## Data records
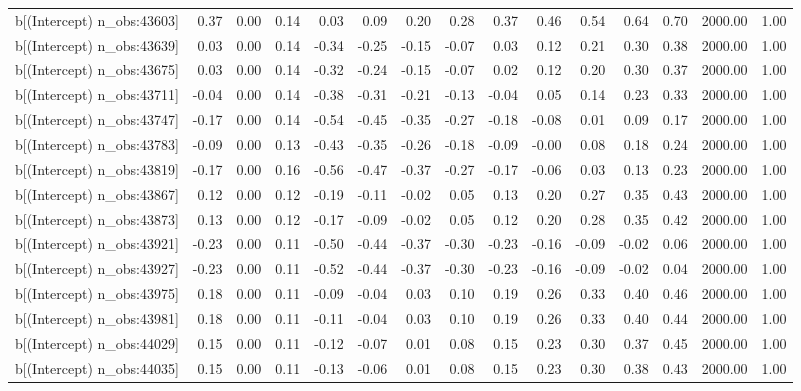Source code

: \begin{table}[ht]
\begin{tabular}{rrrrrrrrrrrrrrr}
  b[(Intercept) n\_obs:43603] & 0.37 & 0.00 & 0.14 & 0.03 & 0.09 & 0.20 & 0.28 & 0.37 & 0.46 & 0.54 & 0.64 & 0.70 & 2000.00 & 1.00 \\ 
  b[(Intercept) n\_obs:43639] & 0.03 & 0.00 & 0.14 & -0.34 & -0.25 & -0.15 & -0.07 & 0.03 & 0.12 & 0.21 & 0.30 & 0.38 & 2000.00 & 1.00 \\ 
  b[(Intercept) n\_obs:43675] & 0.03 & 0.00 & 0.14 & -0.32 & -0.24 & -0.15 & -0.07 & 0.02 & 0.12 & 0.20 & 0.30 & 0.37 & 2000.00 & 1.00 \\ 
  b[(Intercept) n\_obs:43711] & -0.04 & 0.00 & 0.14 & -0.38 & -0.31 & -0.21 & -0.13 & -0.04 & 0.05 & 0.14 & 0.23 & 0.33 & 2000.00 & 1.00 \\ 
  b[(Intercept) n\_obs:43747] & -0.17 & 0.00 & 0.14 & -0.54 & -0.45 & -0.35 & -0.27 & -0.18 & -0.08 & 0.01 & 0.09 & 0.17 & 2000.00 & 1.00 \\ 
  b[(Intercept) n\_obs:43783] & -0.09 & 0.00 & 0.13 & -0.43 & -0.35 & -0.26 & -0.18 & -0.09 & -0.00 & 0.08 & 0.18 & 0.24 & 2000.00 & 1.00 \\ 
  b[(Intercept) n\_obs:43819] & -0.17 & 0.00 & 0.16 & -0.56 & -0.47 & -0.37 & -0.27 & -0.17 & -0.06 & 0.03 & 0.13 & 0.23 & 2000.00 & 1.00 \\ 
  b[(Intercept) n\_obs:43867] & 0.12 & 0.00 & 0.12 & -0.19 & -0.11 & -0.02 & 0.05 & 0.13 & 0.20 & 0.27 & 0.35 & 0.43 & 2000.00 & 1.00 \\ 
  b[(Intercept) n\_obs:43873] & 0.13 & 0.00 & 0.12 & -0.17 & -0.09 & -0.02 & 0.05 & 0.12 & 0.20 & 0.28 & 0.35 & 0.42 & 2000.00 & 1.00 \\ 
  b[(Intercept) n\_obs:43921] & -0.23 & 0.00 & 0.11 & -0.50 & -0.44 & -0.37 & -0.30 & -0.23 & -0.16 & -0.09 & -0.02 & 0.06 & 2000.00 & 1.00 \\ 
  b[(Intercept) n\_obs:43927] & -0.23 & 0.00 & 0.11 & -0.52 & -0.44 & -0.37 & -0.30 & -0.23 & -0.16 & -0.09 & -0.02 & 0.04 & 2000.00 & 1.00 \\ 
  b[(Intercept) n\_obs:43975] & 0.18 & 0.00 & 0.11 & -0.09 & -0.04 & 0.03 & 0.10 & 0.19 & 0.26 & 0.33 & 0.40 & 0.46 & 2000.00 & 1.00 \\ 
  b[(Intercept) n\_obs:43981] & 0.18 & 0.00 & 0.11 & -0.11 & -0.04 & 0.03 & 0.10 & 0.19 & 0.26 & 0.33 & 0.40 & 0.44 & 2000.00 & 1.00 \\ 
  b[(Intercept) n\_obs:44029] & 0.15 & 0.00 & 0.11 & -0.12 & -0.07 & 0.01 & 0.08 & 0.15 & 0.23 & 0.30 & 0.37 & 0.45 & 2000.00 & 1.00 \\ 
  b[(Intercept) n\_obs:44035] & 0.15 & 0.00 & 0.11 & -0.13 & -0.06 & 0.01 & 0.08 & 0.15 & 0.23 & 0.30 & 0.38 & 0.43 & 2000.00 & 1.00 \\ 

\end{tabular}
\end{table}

## What the task asks
Write out the records above exactly as they appear, leaving out any pictures.

## Exercise answer
Source code

: \begin{table}[ht]
\begin{tabular}{rrrrrrrrrrrrrrr}
  b[(Intercept) n\_obs:43603] & 0.37 & 0.00 & 0.14 & 0.03 & 0.09 & 0.20 & 0.28 & 0.37 & 0.46 & 0.54 & 0.64 & 0.70 & 2000.00 & 1.00 \\ 
  b[(Intercept) n\_obs:43639] & 0.03 & 0.00 & 0.14 & -0.34 & -0.25 & -0.15 & -0.07 & 0.03 & 0.12 & 0.21 & 0.30 & 0.38 & 2000.00 & 1.00 \\ 
  b[(Intercept) n\_obs:43675] & 0.03 & 0.00 & 0.14 & -0.32 & -0.24 & -0.15 & -0.07 & 0.02 & 0.12 & 0.20 & 0.30 & 0.37 & 2000.00 & 1.00 \\ 
  b[(Intercept) n\_obs:43711] & -0.04 & 0.00 & 0.14 & -0.38 & -0.31 & -0.21 & -0.13 & -0.04 & 0.05 & 0.14 & 0.23 & 0.33 & 2000.00 & 1.00 \\ 
  b[(Intercept) n\_obs:43747] & -0.17 & 0.00 & 0.14 & -0.54 & -0.45 & -0.35 & -0.27 & -0.18 & -0.08 & 0.01 & 0.09 & 0.17 & 2000.00 & 1.00 \\ 
  b[(Intercept) n\_obs:43783] & -0.09 & 0.00 & 0.13 & -0.43 & -0.35 & -0.26 & -0.18 & -0.09 & -0.00 & 0.08 & 0.18 & 0.24 & 2000.00 & 1.00 \\ 
  b[(Intercept) n\_obs:43819] & -0.17 & 0.00 & 0.16 & -0.56 & -0.47 & -0.37 & -0.27 & -0.17 & -0.06 & 0.03 & 0.13 & 0.23 & 2000.00 & 1.00 \\ 
  b[(Intercept) n\_obs:43867] & 0.12 & 0.00 & 0.12 & -0.19 & -0.11 & -0.02 & 0.05 & 0.13 & 0.20 & 0.27 & 0.35 & 0.43 & 2000.00 & 1.00 \\ 
  b[(Intercept) n\_obs:43873] & 0.13 & 0.00 & 0.12 & -0.17 & -0.09 & -0.02 & 0.05 & 0.12 & 0.20 & 0.28 & 0.35 & 0.42 & 2000.00 & 1.00 \\ 
  b[(Intercept) n\_obs:43921] & -0.23 & 0.00 & 0.11 & -0.50 & -0.44 & -0.37 & -0.30 & -0.23 & -0.16 & -0.09 & -0.02 & 0.06 & 2000.00 & 1.00 \\ 
  b[(Intercept) n\_obs:43927] & -0.23 & 0.00 & 0.11 & -0.52 & -0.44 & -0.37 & -0.30 & -0.23 & -0.16 & -0.09 & -0.02 & 0.04 & 2000.00 & 1.00 \\ 
  b[(Intercept) n\_obs:43975] & 0.18 & 0.00 & 0.11 & -0.09 & -0.04 & 0.03 & 0.10 & 0.19 & 0.26 & 0.33 & 0.40 & 0.46 & 2000.00 & 1.00 \\ 
  b[(Intercept) n\_obs:43981] & 0.18 & 0.00 & 0.11 & -0.11 & -0.04 & 0.03 & 0.10 & 0.19 & 0.26 & 0.33 & 0.40 & 0.44 & 2000.00 & 1.00 \\ 
  b[(Intercept) n\_obs:44029] & 0.15 & 0.00 & 0.11 & -0.12 & -0.07 & 0.01 & 0.08 & 0.15 & 0.23 & 0.30 & 0.37 & 0.45 & 2000.00 & 1.00 \\ 
  b[(Intercept) n\_obs:44035] & 0.15 & 0.00 & 0.11 & -0.13 & -0.06 & 0.01 & 0.08 & 0.15 & 0.23 & 0.30 & 0.38 & 0.43 & 2000.00 & 1.00 \\ 

\end{tabular}
\end{table}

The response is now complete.